Saved entries
▬▬▬▬▬▬
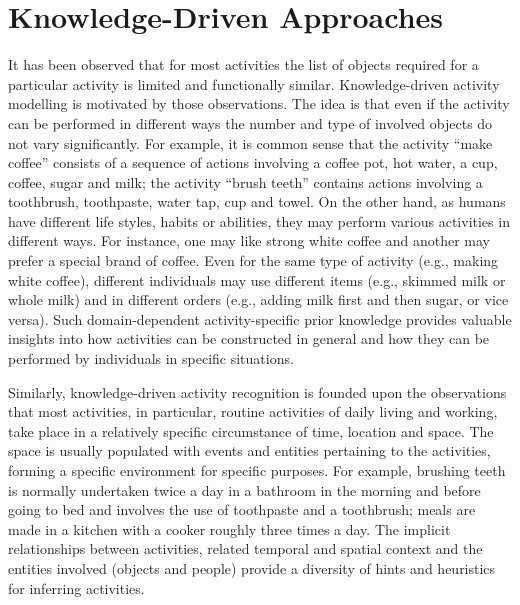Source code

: \section{Knowledge-Driven Approaches}
\label{sec:soa:knowledgedriven}

It has been observed that for most activities the list of objects required for a particular activity is limited and functionally similar. Knowledge-driven activity modelling is motivated by those observations. The idea is that even if the activity can be performed in different ways the number and type of involved objects do not vary significantly. For example, it is common sense that the activity “make coffee” consists of a sequence of actions involving a coffee pot, hot water, a cup, coffee, sugar and milk; the activity “brush teeth” contains actions involving a toothbrush, toothpaste, water tap, cup and towel. On the other hand, as humans have different life styles, habits or abilities, they may perform various activities in different ways. For instance, one may like strong white coffee and another may prefer a special brand of coffee. Even for the same type of activity (e.g., making white coffee), different individuals may use different items (e.g., skimmed milk or whole milk) and in different orders (e.g., adding milk first and then sugar, or vice versa). Such domain-dependent activity-specific prior knowledge provides valuable insights into how activities can be constructed in general and how they can be performed by individuals in specific situations.

Similarly, knowledge-driven activity recognition is founded upon the observations that most activities, in particular, routine activities of daily living and working, take place in a relatively specific circumstance of time, location and space. The space is usually populated with events and entities pertaining to the activities, forming a specific environment for specific purposes. For example, brushing teeth is normally undertaken twice a day in a bathroom in the morning and before going to bed and involves the use of toothpaste and a toothbrush; meals are made in a kitchen with a cooker roughly three times a day. The implicit relationships between activities, related temporal and spatial context and the entities involved (objects and people) provide a diversity of hints and heuristics for inferring activities.


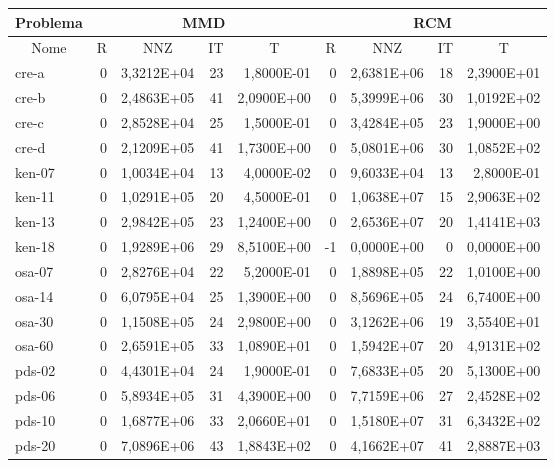 \begin{tabular}{|l|r|r|r|r|r|r|r|r|}
\hline
\multicolumn{1}{|c|}{Problema} & \multicolumn{4}{|c|}{MMD} &         \multicolumn{4}{|c|}{RCM} \\ \hline
\multicolumn{1}{|c|}{Nome} & \multicolumn{1}{|c|}{R} &
        \multicolumn{1}{|c|}{NNZ} & \multicolumn{1}{|c|}{IT} &
        \multicolumn{1}{|c|}{T} & \multicolumn{1}{|c|}{R} &
        \multicolumn{1}{|c|}{NNZ} & \multicolumn{1}{|c|}{IT} &
        \multicolumn{1}{|c|}{T} \\ \hline
cre-a & 0 & 3,3212E+04 & 23 & 1,8000E-01 & 0 & 2,6381E+06 & 18 & 2,3900E+01 \\ \hline
cre-b & 0 & 2,4863E+05 & 41 & 2,0900E+00 & 0 & 5,3999E+06 & 30 & 1,0192E+02 \\ \hline
cre-c & 0 & 2,8528E+04 & 25 & 1,5000E-01 & 0 & 3,4284E+05 & 23 & 1,9000E+00 \\ \hline
cre-d & 0 & 2,1209E+05 & 41 & 1,7300E+00 & 0 & 5,0801E+06 & 30 & 1,0852E+02 \\ \hline
ken-07 & 0 & 1,0034E+04 & 13 & 4,0000E-02 & 0 & 9,6033E+04 & 13 & 2,8000E-01 \\ \hline
ken-11 & 0 & 1,0291E+05 & 20 & 4,5000E-01 & 0 & 1,0638E+07 & 15 & 2,9063E+02 \\ \hline
ken-13 & 0 & 2,9842E+05 & 23 & 1,2400E+00 & 0 & 2,6536E+07 & 20 & 1,4141E+03 \\ \hline
ken-18 & 0 & 1,9289E+06 & 29 & 8,5100E+00 & -1 & 0,0000E+00 & 0 & 0,0000E+00 \\ \hline
osa-07 & 0 & 2,8276E+04 & 22 & 5,2000E-01 & 0 & 1,8898E+05 & 22 & 1,0100E+00 \\ \hline
osa-14 & 0 & 6,0795E+04 & 25 & 1,3900E+00 & 0 & 8,5696E+05 & 24 & 6,7400E+00 \\ \hline
osa-30 & 0 & 1,1508E+05 & 24 & 2,9800E+00 & 0 & 3,1262E+06 & 19 & 3,5540E+01 \\ \hline
osa-60 & 0 & 2,6591E+05 & 33 & 1,0890E+01 & 0 & 1,5942E+07 & 20 & 4,9131E+02 \\ \hline
pds-02 & 0 & 4,4301E+04 & 24 & 1,9000E-01 & 0 & 7,6833E+05 & 20 & 5,1300E+00 \\ \hline
pds-06 & 0 & 5,8934E+05 & 31 & 4,3900E+00 & 0 & 7,7159E+06 & 27 & 2,4528E+02 \\ \hline
pds-10 & 0 & 1,6877E+06 & 33 & 2,0660E+01 & 0 & 1,5180E+07 & 31 & 6,3432E+02 \\ \hline
pds-20 & 0 & 7,0896E+06 & 43 & 1,8843E+02 & 0 & 4,1662E+07 & 41 & 2,8887E+03 \\ \hline
\end{tabular}
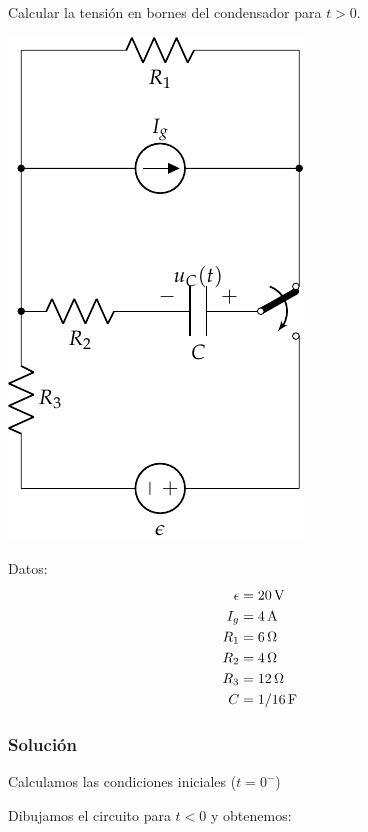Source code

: \documentclass[12pt]{article}
\begin{document}
Calcular la tensión en bornes del condensador para $t > 0$.

\begin{minipage}{0.5\textwidth}
  \includegraphics[scale=0.85]{figs/FM_4_3}
\end{minipage}
\hfill
\begin{minipage}{0.5\textwidth}
Datos:
\begin{align*}
  \epsilon &= \SI{20}{\volt}\\
  I_g &= \SI{4}{\ampere}\\
  R_1 &= \SI{6}{\ohm}\\
  R_2 &= \SI{4}{\ohm}\\
  R_3 &= \SI{12}{\ohm}\\
  C &= \SI[parse-numbers=false]{1/16}{\farad}      
\end{align*}

\end{minipage}

\subsubsection*{Solución}

Calculamos las condiciones iniciales ($t = 0^-$)

Dibujamos el circuito para $t < 0$ y obtenemos:
\end{document}

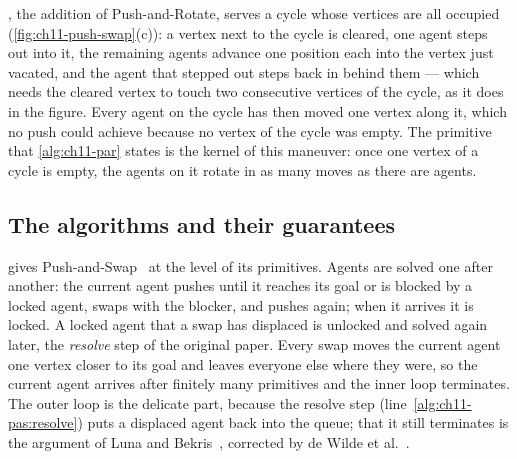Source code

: \PasRotate, the addition of Push-and-Rotate, serves a cycle whose vertices
are all occupied (\cref{fig:ch11-push-swap}(c)): a vertex next to the cycle
is cleared, one agent steps out into it, the remaining agents advance one
position each into the vertex just vacated, and the agent that stepped out
steps back in behind them --- which needs the cleared vertex to touch two
consecutive vertices of the cycle, as it does in the figure. Every agent on
the cycle has then moved one vertex along it, which no push could achieve
because no vertex of the cycle was empty. The primitive that
\cref{alg:ch11-par} states is the kernel of this maneuver: once one vertex
of a cycle is empty, the agents on it rotate in as many moves as there are
agents.

\subsection{The algorithms and their guarantees}

 gives Push-and-Swap~\cite{luna2011push} at the level of
its primitives. Agents are solved one after another: the current agent
pushes until it reaches its goal or is blocked by a locked agent, swaps
with the blocker, and pushes again; when it arrives it is locked. A locked
agent that a swap has displaced is unlocked and solved again later, the
\emph{resolve} step of the original paper. Every swap moves the current
agent one vertex closer to its goal and leaves everyone else where they
were, so the current agent arrives after finitely many primitives and the
inner loop terminates. The outer loop is the delicate part, because the
resolve step (line~\ref{alg:ch11-pas:resolve}) puts a displaced agent back
into the queue; that it still terminates is the argument of Luna and
Bekris~\cite{luna2011push}, corrected by de Wilde et
al.~\cite{dewilde2014push}.

\begin{algorithm}[!htb]
\caption{Push-and-Swap (conceptual)}
\label{alg:ch11-pas}
\end{algorithm}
▬▬▬▬▬▬
Work instructions – Would you output, from the records above, exactly the run of lines that starts at the line containing "of a cycle is" and ends at the line containing "displaced agent back", and only that run?

Task solution –
of a cycle is empty, the agents on it rotate in as many moves as there are
agents.

\subsection{The algorithms and their guarantees}

 gives Push-and-Swap~\cite{luna2011push} at the level of
its primitives. Agents are solved one after another: the current agent
pushes until it reaches its goal or is blocked by a locked agent, swaps
with the blocker, and pushes again; when it arrives it is locked. A locked
agent that a swap has displaced is unlocked and solved again later, the
\emph{resolve} step of the original paper. Every swap moves the current
agent one vertex closer to its goal and leaves everyone else where they
were, so the current agent arrives after finitely many primitives and the
inner loop terminates. The outer loop is the delicate part, because the
resolve step (line~\ref{alg:ch11-pas:resolve}) puts a displaced agent back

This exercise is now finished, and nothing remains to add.